Data section –

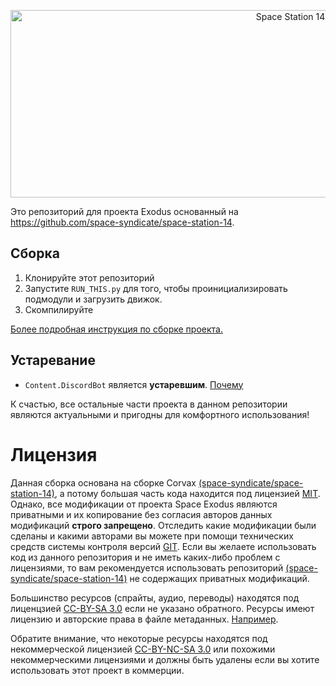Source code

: <p align="center"> <img alt="Space Station 14" width="880" height="300" src="https://raw.githubusercontent.com/space-wizards/asset-dump/de329a7898bb716b9d5ba9a0cd07f38e61f1ed05/github-logo.svg" /></p>

Это репозиторий для проекта Exodus основанный на https://github.com/space-syndicate/space-station-14.

## Сборка

1. Клонируйте этот репозиторий
2. Запустите `RUN_THIS.py` для того, чтобы проинициализировать подмодули и загрузить движок.
3. Скомпилируйте

[Более подробная инструкция по сборке проекта.](https://docs.spacestation14.com/en/general-development/setup.html)

## Устаревание

- `Content.DiscordBot` является **устаревшим**. [Почему](https://github.com/Space-Exodus/space-station-14/discussions/30)

К счастью, все остальные части проекта в данном репозитории являются актуальными и пригодны для комфортного использования!

# Лицензия
Данная сборка основана на сборке Corvax [(space-syndicate/space-station-14)](https://github.com/space-syndicate/space-station-14), а потому большая часть кода находится под лицензией [MIT](https://github.com/space-syndicate/space-station-14/blob/master/LICENSE.TXT). Однако, все модификации от проекта Space Exodus являются приватными и их копирование без согласия авторов данных модификаций **строго запрещено**. Отследить какие модификации были сделаны и какими авторами вы можете при помощи технических средств системы контроля версий [GIT](https://ru.wikipedia.org/wiki/Git). Если вы желаете использовать код из данного репозитория и не иметь каких-либо проблем с лицензиями, то вам рекомендуется использовать репозиторий [(space-syndicate/space-station-14)](https://github.com/space-syndicate/space-station-14) не содержащих приватных модификаций.

Большинство ресурсов (спрайты, аудио, переводы) находятся под лиценцзией [CC-BY-SA 3.0](https://creativecommons.org/licenses/by-sa/3.0/) если не указано обратного. Ресурсы имеют лицензию и авторские права в файле метаданных. [Например](https://github.com/space-wizards/space-station-14/blob/master/Resources/Textures/Objects/Tools/crowbar.rsi/meta.json).

Обратите внимание, что некоторые ресурсы находятся под некоммерческой лицензией [CC-BY-NC-SA 3.0](https://creativecommons.org/licenses/by-nc-sa/3.0/) или похожими некоммерческими лицензиями и должны быть удалены если вы хотите использовать этот проект в коммерции.
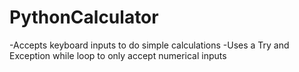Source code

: # PythonCalculator
-Accepts keyboard inputs to do simple calculations
-Uses a Try and Exception while loop to only accept numerical inputs
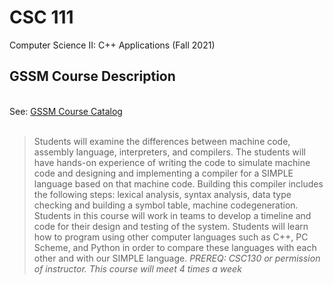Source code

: # CSC 111

Computer Science II: C++ Applications (Fall 2021)
<br>
## GSSM Course Description
<br>
See: <a href='https://dc.statelibrary.sc.gov/bitstream/handle/10827/36887/GSSM_Course_Catalog_2021-2022.pdf'>GSSM Course Catalog </a>
<br><br>

> Students will examine the differences between machine code, assembly language, interpreters, and compilers. The students will have hands-on experience of writing the code to simulate machine code and designing and implementing a compiler for a SIMPLE language based on that machine code. Building this compiler includes the following steps: lexical analysis, syntax analysis, data type checking and building a symbol table, machine codegeneration. Students in this course will work in teams to develop a timeline and code for their design and testing of the system. Students will learn how to program using other computer languages such as C++, PC Scheme, and Python in order to compare these languages with each other and with our SIMPLE language. <I>PREREQ: CSC130 or permission of instructor. This course will meet 4 times a week</I>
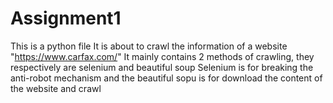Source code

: # Assignment1
This is a python file
It is about to crawl the information of a website "https://www.carfax.com/"
It mainly contains 2 methods of crawling, they respectively are selenium and beautiful soup
Selenium is for breaking the anti-robot mechanism and the beautiful sopu is for download the content of the website and crawl
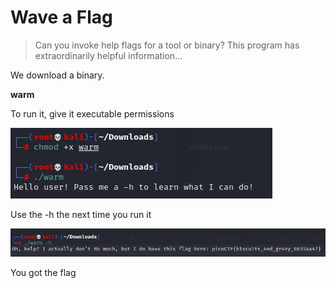 # Wave a Flag

> Can you invoke help flags for a tool or binary? This program has extraordinarily helpful information...

We download a binary.

**warm**

To run it, give it executable permissions 

![binary](pics/Firstpic.png)

Use the -h the next time you run it

![run again](pics/Final.png)

You got the flag




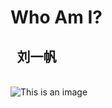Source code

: # Who Am I?
## &ensp;刘一帆





&emsp; &emsp; &emsp; &emsp; &emsp; &emsp;&emsp; &emsp; &emsp; &emsp; &emsp; &emsp; &emsp; &emsp; &emsp; &emsp; &emsp; &emsp; &emsp; &emsp; &emsp; &emsp; &emsp; &emsp; &emsp; &emsp; &emsp; &emsp;  ![This is an image](https://user-images.githubusercontent.com/102599747/161385178-828de72f-1f35-425a-a15a-cc1c769f7fb1.jpg)
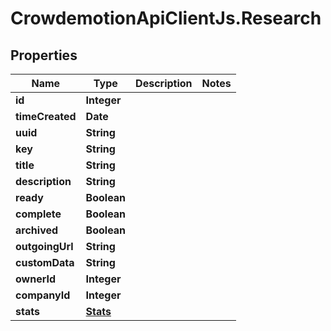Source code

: # CrowdemotionApiClientJs.Research

## Properties
Name | Type | Description | Notes
------------ | ------------- | ------------- | -------------
**id** | **Integer** |  | 
**timeCreated** | **Date** |  | 
**uuid** | **String** |  | 
**key** | **String** |  | 
**title** | **String** |  | 
**description** | **String** |  | 
**ready** | **Boolean** |  | 
**complete** | **Boolean** |  | 
**archived** | **Boolean** |  | 
**outgoingUrl** | **String** |  | 
**customData** | **String** |  | 
**ownerId** | **Integer** |  | 
**companyId** | **Integer** |  | 
**stats** | [**Stats**](Stats.md) |  | 


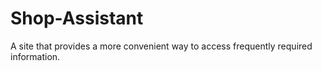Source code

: # Shop-Assistant
A site that provides a more convenient way to access frequently required information.
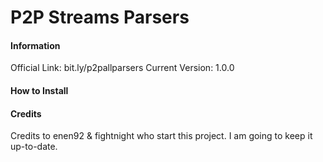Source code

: # P2P Streams Parsers

#### Information

Official Link: bit.ly/p2pallparsers
Current Version: 1.0.0

#### How to Install

#### Credits

Credits to enen92 & fightnight who start this project. I am going to keep it up-to-date.
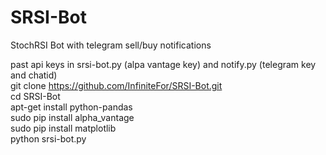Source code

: # SRSI-Bot
StochRSI Bot with telegram sell/buy notifications

past api keys in srsi-bot.py (alpa vantage key) and notify.py (telegram key and chatid)<br>
git clone https://github.com/InfiniteFor/SRSI-Bot.git<br>
cd SRSI-Bot<br>
apt-get install python-pandas<br>
sudo pip install alpha_vantage<br>
sudo pip install matplotlib<br>
python srsi-bot.py
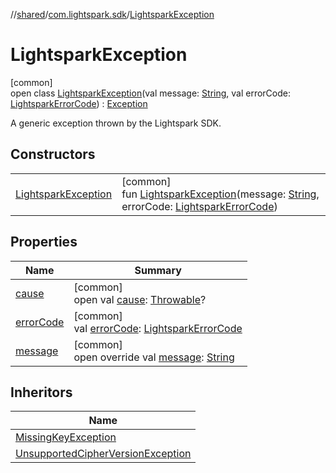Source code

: //[shared](../../../index.md)/[com.lightspark.sdk](../index.md)/[LightsparkException](index.md)

# LightsparkException

[common]\
open class [LightsparkException](index.md)(val message: [String](https://kotlinlang.org/api/latest/jvm/stdlib/kotlin/-string/index.html), val errorCode: [LightsparkErrorCode](../-lightspark-error-code/index.md)) : [Exception](https://kotlinlang.org/api/latest/jvm/stdlib/kotlin/-exception/index.html)

A generic exception thrown by the Lightspark SDK.

## Constructors

| | |
|---|---|
| [LightsparkException](-lightspark-exception.md) | [common]<br>fun [LightsparkException](-lightspark-exception.md)(message: [String](https://kotlinlang.org/api/latest/jvm/stdlib/kotlin/-string/index.html), errorCode: [LightsparkErrorCode](../-lightspark-error-code/index.md)) |

## Properties

| Name | Summary |
|---|---|
| [cause](index.md#-654012527%2FProperties%2F-132266010) | [common]<br>open val [cause](index.md#-654012527%2FProperties%2F-132266010): [Throwable](https://kotlinlang.org/api/latest/jvm/stdlib/kotlin/-throwable/index.html)? |
| [errorCode](error-code.md) | [common]<br>val [errorCode](error-code.md): [LightsparkErrorCode](../-lightspark-error-code/index.md) |
| [message](message.md) | [common]<br>open override val [message](message.md): [String](https://kotlinlang.org/api/latest/jvm/stdlib/kotlin/-string/index.html) |

## Inheritors

| Name |
|---|
| [MissingKeyException](../../com.lightspark.sdk.crypto/-missing-key-exception/index.md) |
| [UnsupportedCipherVersionException](../../com.lightspark.sdk.crypto/-unsupported-cipher-version-exception/index.md) |
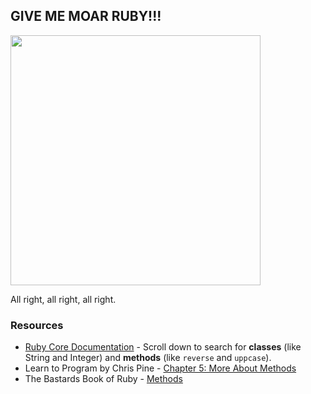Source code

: 

## GIVE ME MOAR RUBY!!!
<img src="https://s3.amazonaws.com/after-school-assets/moar.jpg" width="400">

All right, all right, all right.

### Resources
* [Ruby Core Documentation](http://www.ruby-doc.org/core-2.1.1/) - Scroll down to search for **classes** (like String and Integer) and **methods** (like `reverse` and `uppcase`).
* Learn to Program by Chris Pine - [Chapter 5: More About Methods](https://pine.fm/LearnToProgram/?Chapter=05)
* The Bastards Book of Ruby - [Methods](http://ruby.bastardsbook.com/chapters/methods/)
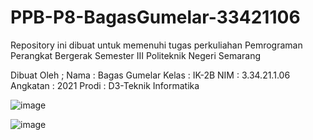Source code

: # PPB-P8-BagasGumelar-33421106
Repository ini dibuat untuk memenuhi tugas perkuliahan Pemrograman Perangkat Bergerak Semester III Politeknik Negeri Semarang

Dibuat Oleh ;
Nama : Bagas Gumelar
Kelas : IK-2B
NIM : 3.34.21.1.06
Angkatan : 2021
Prodi : D3-Teknik Informatika

![image](https://user-images.githubusercontent.com/109123174/204522499-6d5fc603-cd9a-494d-a227-eb3c9d157460.png)

![image](https://user-images.githubusercontent.com/109123174/204524276-a39ab6f0-7d9b-4e3d-be6f-286383efcb85.png)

What is required – Exactly restate the lines from the beginning of the data through the line with "К счастью, все", and no others, keeping pictures out.

Expected output –
Source code

: <p align="center"> <img alt="Space Station 14" width="880" height="300" src="https://raw.githubusercontent.com/space-wizards/asset-dump/de329a7898bb716b9d5ba9a0cd07f38e61f1ed05/github-logo.svg" /></p>

Это репозиторий для проекта Exodus основанный на https://github.com/space-syndicate/space-station-14.

## Сборка

1. Клонируйте этот репозиторий
2. Запустите `RUN_THIS.py` для того, чтобы проинициализировать подмодули и загрузить движок.
3. Скомпилируйте

[Более подробная инструкция по сборке проекта.](https://docs.spacestation14.com/en/general-development/setup.html)

## Устаревание

- `Content.DiscordBot` является **устаревшим**. [Почему](https://github.com/Space-Exodus/space-station-14/discussions/30)

К счастью, все остальные части проекта в данном репозитории являются актуальными и пригодны для комфортного использования!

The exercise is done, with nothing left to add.